Major Edward Crozier Creasy (1888–1936) was commander and senior liaison officer of the Inter Allied Detachment during the Upper Silesia plebiscite. In May 1921, he was ambushed and, facing a Polish firing squad, said: "The Union Jack, though invisible, is round me. You will hit the British flag if you do. You dare not do it". The Polish execution officers put their weapons down and refused to carry out the execution order.

According to Creasy's obituary in The Times, his liaison work between the Allied Forces Headquarters and General von Hoefer, and the subsequent withdrawal of von Hoefer's troops against the Polish forces of Wojciech Korfanty without further incident, was "due to the tact and personality of Major Creasy in carrying out the instructions of the Allied Command". He was awarded the Upper-Silesian Eagle for his bravery.

==Life==
Edward Crozier Creasy was born in Ceylon in 1888, the son of Edward Creasy who was an officer in the Ceylon Police. His grandfather was Sir Edward Creasy, Chief Justice of Ceylon. Edward Crozier Creasy was educated in England at Bedford Modern School.

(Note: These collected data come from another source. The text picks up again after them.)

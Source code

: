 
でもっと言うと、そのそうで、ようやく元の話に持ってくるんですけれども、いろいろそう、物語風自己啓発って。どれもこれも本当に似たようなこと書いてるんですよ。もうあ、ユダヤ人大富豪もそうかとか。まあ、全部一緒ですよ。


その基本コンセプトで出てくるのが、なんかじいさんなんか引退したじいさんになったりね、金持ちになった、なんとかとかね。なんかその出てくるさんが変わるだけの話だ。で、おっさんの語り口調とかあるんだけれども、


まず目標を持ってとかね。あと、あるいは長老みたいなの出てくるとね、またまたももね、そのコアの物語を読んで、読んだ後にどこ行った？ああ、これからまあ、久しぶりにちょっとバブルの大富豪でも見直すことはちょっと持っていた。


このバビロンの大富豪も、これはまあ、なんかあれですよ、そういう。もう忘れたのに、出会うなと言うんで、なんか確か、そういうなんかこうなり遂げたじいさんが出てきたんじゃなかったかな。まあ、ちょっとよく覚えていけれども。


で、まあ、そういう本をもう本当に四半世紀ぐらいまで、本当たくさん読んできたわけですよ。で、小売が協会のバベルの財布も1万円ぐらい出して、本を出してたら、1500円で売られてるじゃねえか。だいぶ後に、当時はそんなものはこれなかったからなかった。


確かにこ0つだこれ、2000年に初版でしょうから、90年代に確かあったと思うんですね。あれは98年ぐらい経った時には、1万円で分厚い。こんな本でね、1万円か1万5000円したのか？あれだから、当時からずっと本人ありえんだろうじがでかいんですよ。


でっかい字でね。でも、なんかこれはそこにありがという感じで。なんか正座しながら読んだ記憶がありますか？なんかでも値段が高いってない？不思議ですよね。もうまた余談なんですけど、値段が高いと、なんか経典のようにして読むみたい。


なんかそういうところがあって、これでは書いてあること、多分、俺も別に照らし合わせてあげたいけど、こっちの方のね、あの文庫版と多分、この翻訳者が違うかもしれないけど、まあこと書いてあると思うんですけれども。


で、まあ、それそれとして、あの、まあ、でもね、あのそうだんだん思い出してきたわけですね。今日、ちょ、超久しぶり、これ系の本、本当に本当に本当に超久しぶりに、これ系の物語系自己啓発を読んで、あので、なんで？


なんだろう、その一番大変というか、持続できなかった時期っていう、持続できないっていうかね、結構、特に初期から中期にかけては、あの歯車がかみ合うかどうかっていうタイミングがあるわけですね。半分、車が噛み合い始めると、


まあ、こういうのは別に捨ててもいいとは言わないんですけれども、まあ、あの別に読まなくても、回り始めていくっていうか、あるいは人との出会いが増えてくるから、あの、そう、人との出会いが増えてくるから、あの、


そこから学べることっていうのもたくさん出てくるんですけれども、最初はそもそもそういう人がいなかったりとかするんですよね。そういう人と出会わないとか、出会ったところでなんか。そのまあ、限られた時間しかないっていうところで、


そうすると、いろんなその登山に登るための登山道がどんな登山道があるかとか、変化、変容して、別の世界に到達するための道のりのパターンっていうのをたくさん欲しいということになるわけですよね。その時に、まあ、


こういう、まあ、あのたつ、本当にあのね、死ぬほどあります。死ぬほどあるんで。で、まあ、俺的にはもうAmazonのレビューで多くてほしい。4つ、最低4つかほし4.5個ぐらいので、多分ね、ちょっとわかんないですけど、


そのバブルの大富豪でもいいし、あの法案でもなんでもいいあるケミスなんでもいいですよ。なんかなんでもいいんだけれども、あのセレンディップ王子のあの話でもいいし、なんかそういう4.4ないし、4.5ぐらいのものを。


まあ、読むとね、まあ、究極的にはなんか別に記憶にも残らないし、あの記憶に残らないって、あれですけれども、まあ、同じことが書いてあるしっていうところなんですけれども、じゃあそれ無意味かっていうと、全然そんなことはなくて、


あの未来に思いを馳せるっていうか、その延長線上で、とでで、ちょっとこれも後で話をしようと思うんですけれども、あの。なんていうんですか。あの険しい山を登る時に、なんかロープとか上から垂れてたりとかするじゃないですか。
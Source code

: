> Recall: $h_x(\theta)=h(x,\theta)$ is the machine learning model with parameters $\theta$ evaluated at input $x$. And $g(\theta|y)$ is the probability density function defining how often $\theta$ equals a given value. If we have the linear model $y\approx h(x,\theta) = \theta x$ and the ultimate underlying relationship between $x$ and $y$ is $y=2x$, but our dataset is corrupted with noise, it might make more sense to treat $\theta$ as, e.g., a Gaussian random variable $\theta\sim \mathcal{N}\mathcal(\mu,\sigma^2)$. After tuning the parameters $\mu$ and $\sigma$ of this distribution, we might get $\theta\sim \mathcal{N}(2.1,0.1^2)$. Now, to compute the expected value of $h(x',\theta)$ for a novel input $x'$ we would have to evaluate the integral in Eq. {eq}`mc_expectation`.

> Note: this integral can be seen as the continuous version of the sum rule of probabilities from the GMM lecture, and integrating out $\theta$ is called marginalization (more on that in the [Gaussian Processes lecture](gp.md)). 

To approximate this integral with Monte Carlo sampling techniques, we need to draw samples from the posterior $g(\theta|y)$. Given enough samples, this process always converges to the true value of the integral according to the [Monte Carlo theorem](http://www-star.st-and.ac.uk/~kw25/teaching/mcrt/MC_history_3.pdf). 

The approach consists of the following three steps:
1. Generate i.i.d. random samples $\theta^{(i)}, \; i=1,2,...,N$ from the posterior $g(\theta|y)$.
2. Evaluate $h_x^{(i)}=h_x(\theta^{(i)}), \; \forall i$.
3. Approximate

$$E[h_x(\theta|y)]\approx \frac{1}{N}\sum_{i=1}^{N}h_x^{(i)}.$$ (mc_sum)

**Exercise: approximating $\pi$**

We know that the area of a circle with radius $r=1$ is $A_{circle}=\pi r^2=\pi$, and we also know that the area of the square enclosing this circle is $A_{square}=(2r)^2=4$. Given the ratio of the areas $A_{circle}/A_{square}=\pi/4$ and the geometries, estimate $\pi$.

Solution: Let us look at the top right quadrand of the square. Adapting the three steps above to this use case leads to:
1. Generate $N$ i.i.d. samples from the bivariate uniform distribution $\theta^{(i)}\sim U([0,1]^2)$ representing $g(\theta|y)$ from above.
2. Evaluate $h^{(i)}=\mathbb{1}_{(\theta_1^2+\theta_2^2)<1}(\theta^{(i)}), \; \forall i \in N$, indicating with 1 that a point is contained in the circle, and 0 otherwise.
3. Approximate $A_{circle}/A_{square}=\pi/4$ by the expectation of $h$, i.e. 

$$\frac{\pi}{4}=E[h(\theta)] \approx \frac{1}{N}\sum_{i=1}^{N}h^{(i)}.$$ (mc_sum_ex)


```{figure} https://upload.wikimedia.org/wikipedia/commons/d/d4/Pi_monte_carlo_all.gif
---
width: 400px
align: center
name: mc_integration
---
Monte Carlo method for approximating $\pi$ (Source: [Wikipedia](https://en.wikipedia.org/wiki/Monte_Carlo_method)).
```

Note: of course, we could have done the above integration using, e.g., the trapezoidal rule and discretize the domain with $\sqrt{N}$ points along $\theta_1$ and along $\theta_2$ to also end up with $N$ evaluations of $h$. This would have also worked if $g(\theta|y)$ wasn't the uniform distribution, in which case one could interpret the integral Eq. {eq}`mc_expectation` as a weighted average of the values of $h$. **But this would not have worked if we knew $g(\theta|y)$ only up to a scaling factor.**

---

Creasy began his military career in the Royal Garrison Artillery. He was a subaltern in the Indian Army before joining the Shanghai Municipal Police. At the outbreak of World War I he returned to England and gained a commission in the Royal Artillery where he was made captain and later major, seeing service in France, Mesopotamia and the Army Occupation. He was severely wounded in the right shoulder in Mesopotamia and was taken to Basra on the Medjidieh hospital ship which was subsequently criticised for the number of wounded on board.

Creasy was tasked with service in South East Germany during the Upper Silesia Plebiscite in Command of the Inter Allied Detachment and as Senior Liaison Officer. His liaison work was between the HQ of the Allied Forces and General von Hoefer who had raised an army to oppose the Polish forces of Wojciech Korfanty. In May 1921, Creasy was ambushed and, facing a Polish firing squad, he said: "The Union Jack, though invisible, is round me. You will hit the British flag if you do. You dare not do it". The execution officers put down their weapons and refused to carry out the execution order.

According to Creasy's obituary in The Times, his liaison work between the Allied Forces Headquarters and General von Hoefer, and the subsequent withdrawal of von Hoefer's troops without further incident, was "due to the tact and personality of Major Creasy in carrying out the instructions of the Allied Command". He was awarded the Upper-Silesian Eagle for his service. After his work in Germany he was briefly reception officer at Wembley where he was responsible for a tour by the Prince of Wales.

After his military work, Creasy went to Ceylon for eight years before returning to England. He died in 1936 and was survived by his widow and two young children.